Do not omit the load state value; use `wait --load <state>` with `load`, `domcontentloaded`, or `networkidle`.

For desktop-host readiness, prefer condition waits over fixed sleeps. Use this ladder: `wait --text` / exact `wait --url` / `wait --fn` / `wait --load <state>` / `wait --download` when a real condition exists; after raw `connect`, run `tab list` → `tab t<N>` → condition wait or `snapshot -i`; after wrapper-owned `electron.launch`, use `electron.probe` / `electron.status` for launch health or target mismatch; use `qa.attached` when expected text or selector plus diagnostics can express the check.

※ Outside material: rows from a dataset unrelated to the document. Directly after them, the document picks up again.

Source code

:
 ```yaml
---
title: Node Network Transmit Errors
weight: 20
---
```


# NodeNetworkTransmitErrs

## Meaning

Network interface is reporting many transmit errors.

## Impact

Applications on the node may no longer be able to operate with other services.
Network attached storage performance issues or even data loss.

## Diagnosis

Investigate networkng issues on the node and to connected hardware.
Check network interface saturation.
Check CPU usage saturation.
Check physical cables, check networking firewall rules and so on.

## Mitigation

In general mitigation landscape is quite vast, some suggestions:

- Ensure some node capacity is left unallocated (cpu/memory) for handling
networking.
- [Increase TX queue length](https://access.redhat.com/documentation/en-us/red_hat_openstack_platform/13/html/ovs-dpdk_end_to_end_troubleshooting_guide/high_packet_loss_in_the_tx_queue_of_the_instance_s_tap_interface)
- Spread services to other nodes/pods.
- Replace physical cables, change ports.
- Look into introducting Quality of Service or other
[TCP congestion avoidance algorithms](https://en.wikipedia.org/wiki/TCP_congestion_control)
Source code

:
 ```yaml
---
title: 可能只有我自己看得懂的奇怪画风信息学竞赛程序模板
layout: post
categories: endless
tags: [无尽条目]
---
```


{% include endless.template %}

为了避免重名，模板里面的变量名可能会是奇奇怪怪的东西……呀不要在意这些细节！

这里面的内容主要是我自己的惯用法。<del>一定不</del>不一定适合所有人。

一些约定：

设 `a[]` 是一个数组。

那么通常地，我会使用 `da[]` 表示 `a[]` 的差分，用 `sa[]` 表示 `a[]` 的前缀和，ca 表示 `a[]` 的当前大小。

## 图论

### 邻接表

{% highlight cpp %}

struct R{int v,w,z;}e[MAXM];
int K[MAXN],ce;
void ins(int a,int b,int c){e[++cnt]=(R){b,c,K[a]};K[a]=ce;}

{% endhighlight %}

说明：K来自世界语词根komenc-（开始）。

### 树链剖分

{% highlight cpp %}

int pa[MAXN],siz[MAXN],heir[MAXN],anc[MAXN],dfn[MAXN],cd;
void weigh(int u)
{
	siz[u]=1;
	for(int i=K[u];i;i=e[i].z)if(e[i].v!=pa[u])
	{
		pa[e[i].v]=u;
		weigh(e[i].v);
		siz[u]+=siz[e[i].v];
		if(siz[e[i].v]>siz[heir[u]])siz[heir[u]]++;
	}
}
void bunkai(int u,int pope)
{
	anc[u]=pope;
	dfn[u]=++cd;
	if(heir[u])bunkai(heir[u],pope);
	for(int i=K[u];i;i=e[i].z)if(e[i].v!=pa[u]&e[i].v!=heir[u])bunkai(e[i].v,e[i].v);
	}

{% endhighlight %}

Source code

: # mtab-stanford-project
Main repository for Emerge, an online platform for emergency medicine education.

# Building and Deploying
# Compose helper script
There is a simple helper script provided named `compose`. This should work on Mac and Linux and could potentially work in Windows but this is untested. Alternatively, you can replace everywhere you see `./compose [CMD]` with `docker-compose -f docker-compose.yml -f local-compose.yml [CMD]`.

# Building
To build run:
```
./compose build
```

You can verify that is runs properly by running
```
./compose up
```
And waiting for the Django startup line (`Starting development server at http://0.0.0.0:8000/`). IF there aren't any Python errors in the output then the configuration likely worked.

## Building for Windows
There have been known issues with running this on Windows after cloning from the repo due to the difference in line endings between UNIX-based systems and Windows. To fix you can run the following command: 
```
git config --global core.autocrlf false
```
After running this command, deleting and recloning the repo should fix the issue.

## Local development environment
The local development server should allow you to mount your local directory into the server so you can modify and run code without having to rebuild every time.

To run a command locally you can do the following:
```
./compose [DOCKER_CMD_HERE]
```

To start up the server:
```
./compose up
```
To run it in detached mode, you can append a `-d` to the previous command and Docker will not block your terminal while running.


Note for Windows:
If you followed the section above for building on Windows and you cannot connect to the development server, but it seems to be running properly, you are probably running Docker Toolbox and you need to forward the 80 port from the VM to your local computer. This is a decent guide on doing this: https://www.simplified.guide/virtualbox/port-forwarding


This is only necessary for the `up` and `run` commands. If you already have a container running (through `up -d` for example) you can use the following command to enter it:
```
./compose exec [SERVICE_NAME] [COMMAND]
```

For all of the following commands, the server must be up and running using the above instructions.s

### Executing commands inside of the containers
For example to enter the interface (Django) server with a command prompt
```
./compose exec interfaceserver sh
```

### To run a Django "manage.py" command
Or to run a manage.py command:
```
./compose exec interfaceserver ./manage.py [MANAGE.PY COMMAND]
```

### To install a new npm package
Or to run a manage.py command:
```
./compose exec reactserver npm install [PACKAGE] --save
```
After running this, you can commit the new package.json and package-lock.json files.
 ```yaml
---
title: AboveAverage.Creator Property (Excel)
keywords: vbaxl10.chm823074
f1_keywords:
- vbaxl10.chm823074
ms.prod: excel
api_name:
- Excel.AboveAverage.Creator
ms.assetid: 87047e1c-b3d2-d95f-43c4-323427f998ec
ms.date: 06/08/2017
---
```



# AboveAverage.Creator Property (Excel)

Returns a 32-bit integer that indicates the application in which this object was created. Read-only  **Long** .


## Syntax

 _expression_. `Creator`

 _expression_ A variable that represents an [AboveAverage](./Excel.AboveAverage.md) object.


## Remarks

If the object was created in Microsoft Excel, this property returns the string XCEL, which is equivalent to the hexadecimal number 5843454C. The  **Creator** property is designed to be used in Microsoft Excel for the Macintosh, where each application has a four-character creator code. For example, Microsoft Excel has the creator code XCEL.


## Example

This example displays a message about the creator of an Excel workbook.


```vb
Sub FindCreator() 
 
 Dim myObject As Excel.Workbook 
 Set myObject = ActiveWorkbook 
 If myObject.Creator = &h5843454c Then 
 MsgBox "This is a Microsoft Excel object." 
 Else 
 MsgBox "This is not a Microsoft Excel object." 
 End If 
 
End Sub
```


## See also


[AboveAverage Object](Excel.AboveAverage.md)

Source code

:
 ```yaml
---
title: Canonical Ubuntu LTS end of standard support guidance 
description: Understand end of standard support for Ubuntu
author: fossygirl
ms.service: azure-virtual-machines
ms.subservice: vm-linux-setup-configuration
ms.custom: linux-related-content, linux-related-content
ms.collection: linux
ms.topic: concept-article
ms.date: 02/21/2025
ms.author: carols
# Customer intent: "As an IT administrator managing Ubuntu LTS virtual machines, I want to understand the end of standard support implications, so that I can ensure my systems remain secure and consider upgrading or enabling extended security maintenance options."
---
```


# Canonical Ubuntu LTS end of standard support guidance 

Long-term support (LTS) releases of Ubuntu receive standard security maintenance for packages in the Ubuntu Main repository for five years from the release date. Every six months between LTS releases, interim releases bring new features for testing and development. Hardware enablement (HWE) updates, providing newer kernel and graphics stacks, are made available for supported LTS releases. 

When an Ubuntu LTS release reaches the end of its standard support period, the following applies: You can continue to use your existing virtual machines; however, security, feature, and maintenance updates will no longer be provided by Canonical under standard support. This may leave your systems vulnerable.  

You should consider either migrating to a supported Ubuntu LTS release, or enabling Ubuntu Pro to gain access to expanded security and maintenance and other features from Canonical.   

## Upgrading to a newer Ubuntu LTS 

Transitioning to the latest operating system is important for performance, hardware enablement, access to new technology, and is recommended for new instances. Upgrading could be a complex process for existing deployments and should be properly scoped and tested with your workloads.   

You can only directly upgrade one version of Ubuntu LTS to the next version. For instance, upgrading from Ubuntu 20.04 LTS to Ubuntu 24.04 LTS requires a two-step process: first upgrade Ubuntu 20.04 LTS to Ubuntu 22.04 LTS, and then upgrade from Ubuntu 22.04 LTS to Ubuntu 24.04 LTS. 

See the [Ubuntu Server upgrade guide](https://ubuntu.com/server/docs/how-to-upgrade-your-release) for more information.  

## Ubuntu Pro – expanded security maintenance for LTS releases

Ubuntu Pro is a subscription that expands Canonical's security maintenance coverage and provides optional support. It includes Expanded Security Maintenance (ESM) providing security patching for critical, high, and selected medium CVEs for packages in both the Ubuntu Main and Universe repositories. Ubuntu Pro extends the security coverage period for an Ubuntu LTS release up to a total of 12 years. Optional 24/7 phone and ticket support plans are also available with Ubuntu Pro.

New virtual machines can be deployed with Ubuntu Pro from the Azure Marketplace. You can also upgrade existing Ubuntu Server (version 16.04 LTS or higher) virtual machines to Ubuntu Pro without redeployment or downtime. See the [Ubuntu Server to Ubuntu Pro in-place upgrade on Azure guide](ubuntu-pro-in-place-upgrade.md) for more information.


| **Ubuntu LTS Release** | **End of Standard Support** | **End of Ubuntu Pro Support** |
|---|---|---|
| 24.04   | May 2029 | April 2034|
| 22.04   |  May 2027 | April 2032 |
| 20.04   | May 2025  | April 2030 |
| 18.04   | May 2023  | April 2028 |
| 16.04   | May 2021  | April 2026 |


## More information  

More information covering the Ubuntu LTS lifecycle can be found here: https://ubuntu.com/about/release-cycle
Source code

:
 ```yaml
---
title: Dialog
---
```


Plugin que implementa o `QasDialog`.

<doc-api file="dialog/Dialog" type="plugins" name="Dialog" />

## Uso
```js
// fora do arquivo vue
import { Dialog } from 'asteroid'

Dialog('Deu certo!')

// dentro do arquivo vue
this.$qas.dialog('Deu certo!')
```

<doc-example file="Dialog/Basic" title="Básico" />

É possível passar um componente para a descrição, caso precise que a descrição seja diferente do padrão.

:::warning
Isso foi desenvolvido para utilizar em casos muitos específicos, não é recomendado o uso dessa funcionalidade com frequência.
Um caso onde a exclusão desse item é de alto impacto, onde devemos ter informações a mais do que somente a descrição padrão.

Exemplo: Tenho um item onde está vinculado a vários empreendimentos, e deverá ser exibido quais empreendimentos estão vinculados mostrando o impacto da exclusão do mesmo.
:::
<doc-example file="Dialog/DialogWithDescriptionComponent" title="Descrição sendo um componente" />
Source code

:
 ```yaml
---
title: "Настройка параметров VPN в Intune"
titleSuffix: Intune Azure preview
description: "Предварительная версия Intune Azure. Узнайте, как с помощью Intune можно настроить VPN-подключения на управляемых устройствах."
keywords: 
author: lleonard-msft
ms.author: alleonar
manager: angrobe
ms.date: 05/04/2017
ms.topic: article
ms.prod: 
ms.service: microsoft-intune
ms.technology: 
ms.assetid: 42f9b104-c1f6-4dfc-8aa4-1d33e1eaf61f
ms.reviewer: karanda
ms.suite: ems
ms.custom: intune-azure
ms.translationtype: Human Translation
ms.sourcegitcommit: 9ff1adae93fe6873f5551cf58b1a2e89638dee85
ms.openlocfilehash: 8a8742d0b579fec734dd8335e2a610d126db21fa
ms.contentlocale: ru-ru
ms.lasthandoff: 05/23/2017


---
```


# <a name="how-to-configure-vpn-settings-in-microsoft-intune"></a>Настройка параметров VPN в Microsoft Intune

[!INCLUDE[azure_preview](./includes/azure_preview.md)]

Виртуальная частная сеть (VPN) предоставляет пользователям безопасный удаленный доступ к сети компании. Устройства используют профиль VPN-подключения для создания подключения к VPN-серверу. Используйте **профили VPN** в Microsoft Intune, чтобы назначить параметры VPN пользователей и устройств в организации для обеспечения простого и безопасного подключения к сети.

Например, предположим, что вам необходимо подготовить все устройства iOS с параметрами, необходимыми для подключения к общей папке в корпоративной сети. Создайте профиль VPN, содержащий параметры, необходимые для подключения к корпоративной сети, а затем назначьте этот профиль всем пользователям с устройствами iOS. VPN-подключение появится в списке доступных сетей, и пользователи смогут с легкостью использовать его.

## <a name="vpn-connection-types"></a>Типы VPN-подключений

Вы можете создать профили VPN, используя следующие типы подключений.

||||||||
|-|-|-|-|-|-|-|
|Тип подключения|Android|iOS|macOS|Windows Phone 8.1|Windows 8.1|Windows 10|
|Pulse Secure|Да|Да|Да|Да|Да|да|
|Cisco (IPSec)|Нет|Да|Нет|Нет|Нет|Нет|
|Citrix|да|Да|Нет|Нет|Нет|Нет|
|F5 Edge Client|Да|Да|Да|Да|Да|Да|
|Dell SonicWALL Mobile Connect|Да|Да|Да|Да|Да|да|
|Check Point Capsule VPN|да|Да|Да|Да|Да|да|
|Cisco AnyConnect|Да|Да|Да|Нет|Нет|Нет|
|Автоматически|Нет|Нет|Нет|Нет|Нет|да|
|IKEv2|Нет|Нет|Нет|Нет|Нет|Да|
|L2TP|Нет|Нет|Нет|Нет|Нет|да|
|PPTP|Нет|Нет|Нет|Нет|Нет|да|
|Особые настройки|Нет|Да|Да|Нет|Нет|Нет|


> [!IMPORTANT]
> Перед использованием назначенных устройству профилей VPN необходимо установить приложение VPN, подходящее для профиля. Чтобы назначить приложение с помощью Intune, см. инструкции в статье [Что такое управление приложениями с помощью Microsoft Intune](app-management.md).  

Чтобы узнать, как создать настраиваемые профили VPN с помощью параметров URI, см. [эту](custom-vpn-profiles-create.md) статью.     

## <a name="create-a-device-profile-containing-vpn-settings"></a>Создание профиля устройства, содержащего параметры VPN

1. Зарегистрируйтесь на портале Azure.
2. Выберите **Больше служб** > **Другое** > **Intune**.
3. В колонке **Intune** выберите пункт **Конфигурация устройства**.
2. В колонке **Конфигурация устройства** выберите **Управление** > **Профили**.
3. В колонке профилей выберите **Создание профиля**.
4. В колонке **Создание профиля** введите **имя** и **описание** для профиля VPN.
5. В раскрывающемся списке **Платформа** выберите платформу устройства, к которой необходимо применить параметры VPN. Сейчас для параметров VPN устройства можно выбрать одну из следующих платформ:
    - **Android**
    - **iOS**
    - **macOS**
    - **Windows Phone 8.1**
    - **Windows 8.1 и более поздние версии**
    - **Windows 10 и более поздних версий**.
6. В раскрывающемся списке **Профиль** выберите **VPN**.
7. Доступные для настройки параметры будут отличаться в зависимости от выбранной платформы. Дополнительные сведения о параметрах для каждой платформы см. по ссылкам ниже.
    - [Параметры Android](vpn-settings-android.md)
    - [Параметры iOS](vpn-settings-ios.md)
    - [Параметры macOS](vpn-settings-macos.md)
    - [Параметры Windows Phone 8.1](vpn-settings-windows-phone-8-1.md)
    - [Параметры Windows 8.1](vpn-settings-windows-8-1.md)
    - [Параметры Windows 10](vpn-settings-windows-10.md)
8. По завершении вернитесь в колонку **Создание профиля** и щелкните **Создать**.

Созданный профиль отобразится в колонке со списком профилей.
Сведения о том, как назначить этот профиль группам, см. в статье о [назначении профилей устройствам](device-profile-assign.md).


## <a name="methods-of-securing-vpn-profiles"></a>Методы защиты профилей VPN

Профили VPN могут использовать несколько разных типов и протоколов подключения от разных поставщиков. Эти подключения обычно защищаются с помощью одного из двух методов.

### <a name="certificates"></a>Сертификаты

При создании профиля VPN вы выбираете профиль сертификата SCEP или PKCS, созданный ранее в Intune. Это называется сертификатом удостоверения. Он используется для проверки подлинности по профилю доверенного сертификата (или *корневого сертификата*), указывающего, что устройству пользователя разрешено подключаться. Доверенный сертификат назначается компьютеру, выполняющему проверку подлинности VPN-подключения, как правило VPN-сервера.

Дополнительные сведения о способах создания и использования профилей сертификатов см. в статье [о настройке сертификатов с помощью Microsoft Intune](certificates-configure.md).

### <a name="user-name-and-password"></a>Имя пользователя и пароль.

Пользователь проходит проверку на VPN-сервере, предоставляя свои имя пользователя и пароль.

Upstream help labels `wait --url` as a pattern matcher, but dogfood found glob forms such as `**/learn` can time out on the current baseline; use an exact URL there, or use `job.assertUrl` for `*` / `**` glob-style matching. Fixed waits are a last resort: use explicit `--timeout` or top-level `timeoutMs` for legitimately slow waits, and treat a successful fixed-wait payload such as `"waited":"timeout"` as elapsed time only, not proof that the desktop host finished. Verify with an observed condition, fresh snapshot, or screenshot before continuing.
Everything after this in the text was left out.